ABP Induction Systems is a global industrial firm that develops and integrates induction-related equipment and services for foundries, forges, tube and pipe producers, general manufacturers using heating equipment, and manufacturers of microelectronics. With foundry headquarters in Dortmund, Germany, induction heating headquarters in Brookfield, WI United States, and operations in China, Sweden, Thailand, Russia, Mexico, India, Japan, and Brazil, ABP operates worldwide.

History 
In 1903, the predecessor of ABP, ASEA (Allmanna Svenska Elektriska Aktiebolaget) in Sweden built the first induction channel furnace for foundry operations.
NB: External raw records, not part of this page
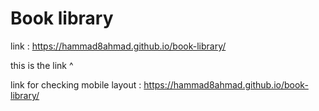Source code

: # Book library

link : https://hammad8ahmad.github.io/book-library/

this is the link ^

link for checking mobile layout :  https://hammad8ahmad.github.io/book-library/
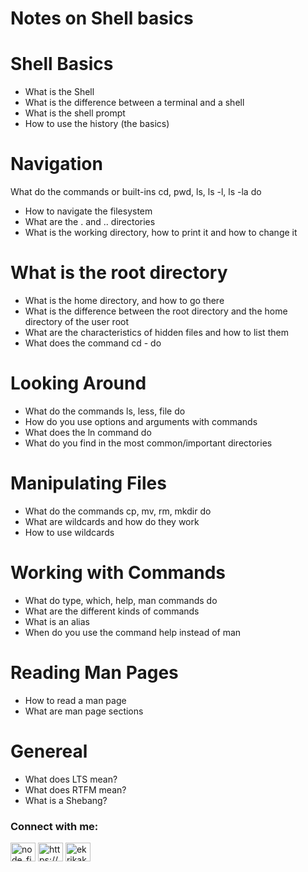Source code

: # Notes on Shell basics 
# Shell Basics

* What is the Shell
* What is the difference between a terminal and a shell
* What is the shell prompt
* How to use the history (the basics)

# Navigation
What do the commands or built-ins cd, pwd, ls, ls -l, ls -la do
* How to navigate the filesystem
* What are the . and .. directories
* What is the working directory, how to print it and how to change it

# What is the root directory

* What is the home directory, and how to go there
* What is the difference between the root directory and the home directory of the user root
* What are the characteristics of hidden files and how to list them
* What does the command cd - do

# Looking Around

* What do the commands ls, less, file do
* How do you use options and arguments with commands
* What does the ln command do
* What do you find in the most common/important directories

# Manipulating Files

* What do the commands cp, mv, rm, mkdir do
* What are wildcards and how do they work
* How to use wildcards

# Working with Commands

* What do type, which, help, man commands do
* What are the different kinds of commands
* What is an alias
* When do you use the command help instead of man

# Reading Man Pages

* How to read a man page
* What are man page sections

# Genereal
* What does LTS mean?
* What does RTFM mean?
* What is a Shebang?

<h3 align="left">Connect with me:</h3>
<p align="left">
<a href="https://twitter.com/node_finder" target="blank"><img align="center" src="https://raw.githubusercontent.com/rahuldkjain/github-profile-readme-generator/master/src/images/icons/Social/twitter.svg" alt="node_finder" height="30" width="40" /></a>
<a href="https://linkedin.com/in/https://www.linkedin.com/in/kenewenemor-ekrika/" target="blank"><img align="center" src="https://raw.githubusercontent.com/rahuldkjain/github-profile-readme-generator/master/src/images/icons/Social/linked-in-alt.svg" alt="https://www.linkedin.com/in/kenewenemor-ekrika/" height="30" width="40" /></a>
<a href="https://stackoverflow.com/users/ekrikakenny@gmail.com" target="blank"><img align="center" src="https://raw.githubusercontent.com/rahuldkjain/github-profile-readme-generator/master/src/images/icons/Social/stack-overflow.svg" alt="ekrikakenny@gmail.com" height="30" width="40" /></a>
</p>
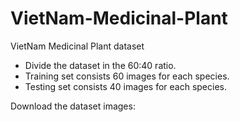 # VietNam-Medicinal-Plant
VietNam Medicinal Plant dataset
- Divide the dataset in the 60:40 ratio. 
- Training set consists 60 images for each species. 
- Testing set consists 40 images for each species.

Download the dataset images:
In order to expend the know-how of the company and to consolidate its market position, ASEA decided to merge in 1988 with Brown Boveri from Switzerland and to form ABB (Asea Brown Boveri). The new firm added sophisticated control, automation and information technology to the products, and supplemented them with consulting, planning, start-up, and training services. Today their components and systems are used in nearly every foundry throughout the world.

In 2005, with the backing of a group of experienced foundry industry investors, the Foundry Systems group was acquired from ABB, and ABP Induction, LLC was born.

In 2008 ABP Induction and the Pillar Induction Company combined their operations into ABP Induction.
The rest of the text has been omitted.